**DIRECTIONS FOR THIS TASK**
Among the entries below, find the lines holding "https" and copy them.

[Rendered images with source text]
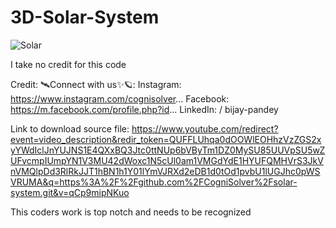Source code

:# 3D-Solar-System


![Solar](https://github.com/dndplus5/3D-Solar-System/assets/152653893/d4a9b307-484d-4652-9844-b3584aa07988)



I take no credit for this code

Credit:
🛰️Connect with us✨🪐:
Instagram: https://www.instagram.com/cognisolver...
Facebook: https://m.facebook.com/profile.php?id...
LinkedIn:   / bijay-pandey  

Link to download source file:
https://www.youtube.com/redirect?event=video_description&redir_token=QUFFLUhqa0dOOWlEOHhzVzZGS2xyYWdIclJnYUJNS1E4QXxBQ3Jtc0ttNUp6bVByTm1DZ0MySU85UUVpSU5wZUFvcmpIUmpYN1V3MU42dWoxc1N5cUl0am1VMGdYdE1HYUFQMHVrS3JkVnVMQlpDd3RlRkJJT1hBN1h1Y01lYmVJRXd2eDB1d0tOd1pvbU1lUGJhc0pWSVRUMA&q=https%3A%2F%2Fgithub.com%2FCogniSolver%2Fsolar-system.git&v=qCp9mipNKuo

This coders work is top notch and needs to be recognized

**SOLUTION**
![Solar](https://github.com/dndplus5/3D-Solar-System/assets/152653893/d4a9b307-484d-4652-9844-b3584aa07988)
Instagram: https://www.instagram.com/cognisolver...
Facebook: https://m.facebook.com/profile.php?id...
https://www.youtube.com/redirect?event=video_description&redir_token=QUFFLUhqa0dOOWlEOHhzVzZGS2xyYWdIclJnYUJNS1E4QXxBQ3Jtc0ttNUp6bVByTm1DZ0MySU85UUVpSU5wZUFvcmpIUmpYN1V3MU42dWoxc1N5cUl0am1VMGdYdE1HYUFQMHVrS3JkVnVMQlpDd3RlRkJJT1hBN1h1Y01lYmVJRXd2eDB1d0tOd1pvbU1lUGJhc0pWSVRUMA&q=https%3A%2F%2Fgithub.com%2FCogniSolver%2Fsolar-system.git&v=qCp9mipNKuo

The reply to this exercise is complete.